Association of statins with nonalcoholic fatty liver disease in patients with diabetes

Author:

Shah Raj123,Kong Alexander3,De Melo Silvio4,Boktor Moheb5,Henriquez Richard123,Mandalia Amar4,Samant Hrishikesh6,Alvarez Carlos A.7,Mansi Ishak A.13

Affiliation:

1. Education Services, Orlando VA Healthcare System, Orlando, FL, USA

2. University of Central Florida/HCA Florida Healthcare, Greater Orlando, FL, USA

3. Department of Internal Medicine, University of Central Florida College of Medicine, Orlando, FL, USA

4. Section of Gastroenterology, Orlando VA Healthcare System, Orlando, FL, USA

5. Digestive and Liver Diseases Division. University of Texas Southwestern Medical Center, Dallas, TX

6. Department of Hepatology, Ochsner Medical Clinic, New Orleans, LA, USA

7. Department of Pharmacy Practice and Center of Excellence in Real-world Evidence, Texas Tech University Health Sciences Center, Dallas, TX, USA

Abstract

Nonalcoholic fatty liver disease (NAFLD) is the most common cause of chronic liver disease in patients with diabetes; limited data suggested that statins may reduce the risk of NAFLD progression.
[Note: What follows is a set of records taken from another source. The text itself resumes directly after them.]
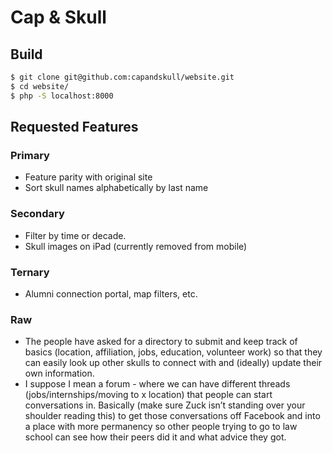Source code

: # Cap & Skull

## Build

```bash
$ git clone git@github.com:capandskull/website.git
$ cd website/
$ php -S localhost:8000
```

## Requested Features

### Primary
- Feature parity with original site
- Sort skull names alphabetically by last name

### Secondary
- Filter by time or decade.
- Skull images on iPad (currently removed from mobile)

### Ternary
- Alumni connection portal, map filters, etc.

### Raw
- The people have asked for a directory to submit and keep track of basics (location, affiliation, jobs, education, volunteer work) so that they can easily look up other skulls to connect with and (ideally) update their own information. 
- I suppose I mean a forum - where we can have different threads (jobs/internships/moving to x location) that people can start conversations in. Basically (make sure Zuck isn’t standing over your shoulder reading this) to get those conversations off Facebook and into a place with more permanency so other people trying to go to law school can see how their peers did it and what advice they got. 
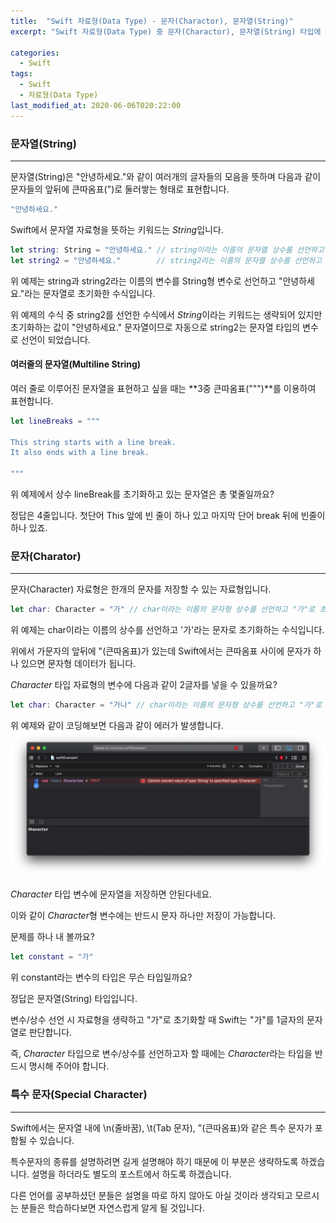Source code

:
 ```yaml
---
title:  "Swift 자료형(Data Type) - 문자(Charactor), 문자열(String)"
excerpt: "Swift 자료형(Data Type) 중 문자(Charactor), 문자열(String) 타입에 대해 알아봅시다."

categories:
  - Swift
tags:
  - Swift
  - 자료형(Data Type)
last_modified_at: 2020-06-06T020:22:00
---
```


### 문자열(String)

---

문자열(String)은 "안녕하세요."와 같이 여러개의 글자들의 모음을 뜻하며 다음과 같이 문자들의 앞뒤에 큰따옴표(")로 둘러쌓는 형태로 표현합니다.

```swift
"안녕하세요."
```

Swift에서 문자열 자료형을 뜻하는 키워드는 *String*입니다.

```swift
let string: String = "안녕하세요." // string이라는 이름의 문자열 상수를 선언하고 "안녕하세요."로 초기화함
let string2 = "안녕하세요."        // string2라는 이름의 문자열 상수를 선언하고 "안녕하세요."로 초기화함
```

위 예제는 string과 string2라는 이름의 변수를 String형 변수로 선언하고 "안녕하세요."라는 문자열로 초기화한 수식입니다.

위 예제의 수식 중 string2를 선언한 수식에서 *String*이라는 키워드는 생략되어 있지만 초기화하는 값이 "안녕하세요." 문자열이므로 자동으로 string2는 문자열 타입의 변수로 선언이 되었습니다.

#### 여러줄의 문자열(Multiline String)

여러 줄로 이루어진 문자열을 표현하고 싶을 때는 **3중 큰따옴표(""")**를 이용하여 표현합니다.

```swift
let lineBreaks = """

This string starts with a line break.
It also ends with a line break.

"""
```

위 예제에서 상수 lineBreak를 초기화하고 있는 문자열은 총 몇줄일까요?

정답은 4줄입니다. 첫단어 This 앞에 빈 줄이 하나 있고 마지막 단어 break 뒤에 빈줄이 하나 있죠.

### 문자(Charator)

---

문자(Character) 자료형은 한개의 문자를 저장할 수 있는 자료형입니다.

```swift
let char: Character = "가" // char이라는 이름의 문자형 상수를 선언하고 "가"로 초기화함
```

위 예제는 char이라는 이름의 상수를 선언하고 '가'라는 문자로 초기화하는 수식입니다.

위에서 가문자의 앞뒤에 "(큰따옴표)가 있는데 Swift에서는 큰따옴표 사이에 문자가 하나 있으면 문자형 데이터가 됩니다.

*Character* 타입 자료형의 변수에 다음과 같이 2글자를 넣을 수 있을까요?

```swift
let char: Character = "가나" // char이라는 이름의 문자형 상수를 선언하고 "가"로 초기화함
```

위 예제와 같이 코딩해보면 다음과 같이 에러가 발생합니다.
![character 에러](/assets/posts/character.png)

*Character* 타입 변수에 문자열을 저장하면 안된다네요.

이와 같이 *Character*형 변수에는 반드시 문자 하나만 저장이 가능합니다.

문제를 하나 내 볼까요?

```swift
let constant = "가"
```

위 constant라는 변수의 타입은 무슨 타입일까요?

정답은 문자열(String) 타입입니다.

변수/상수 선언 시 자료형을 생략하고 "가"로 초기화할 때 Swift는 "가"를 1글자의 문자열로 판단합니다.

즉, *Character* 타입으로 변수/상수를 선언하고자 할 때에는 *Character*라는 타입을 반드시 명시해 주어야 합니다.

### 특수 문자(Special Character)

---

Swift에서는 문자열 내에 \n(줄바꿈), \t(Tab 문자), \"(큰따옴표)와 같은 특수 문자가 포함될 수 있습니다.

특수문자의 종류를 설명하려면 길게 설명해야 하기 때문에 이 부분은 생략하도록 하겠습니다. 설명을 하더라도 별도의 포스트에서 하도록 하겠습니다.

다른 언어를 공부하셨던 분들은 설명을 따로 하지 않아도 아실 것이라 생각되고 모르시는 분들은 학습하다보면 자연스럽게 알게 될 것입니다.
This study aimed to examine the association between statins and the development or progression of NAFLD in veterans with diabetes. In a new-user negative control design, we conducted a retrospective propensity score (PS)-matched cohort study of patients with diabetes between 2003 and 2015. After excluding patients with other causes of liver disease, we formed PS using 85 characteristics. The primary outcome was a composite NAFLD progression outcome. Primary analysis examined odds of outcome in PS-matched cohort. Post-hoc analysis included a PS-matched cohort of statin users with intensive lowering of low-density lipoprotein-cholesterol (LDL-C) vs low-intensity lowering. We matched 34,102 pairs from 300,739 statin users and 38,038 non-users. The composite outcome occurred in 8.8% of statin users and 8.6% of non-users (odds ratio (OR) 1.02, 95% confidence interval (95% CI) 0.97–1.08). In the post-hoc analysis, intensive lowering of LDL-C compared to low-intensity showed increased NAFLD progression (OR 1.21, 95% CI 1.13–1.30). This study showed that statin use in patients with diabetes was not associated with decreased or increased risk of NAFLD progression. Intensive LDL-C lowering, compared to low-intensity LDL-C lowering, was associated with an increased risk of NAFLD progression.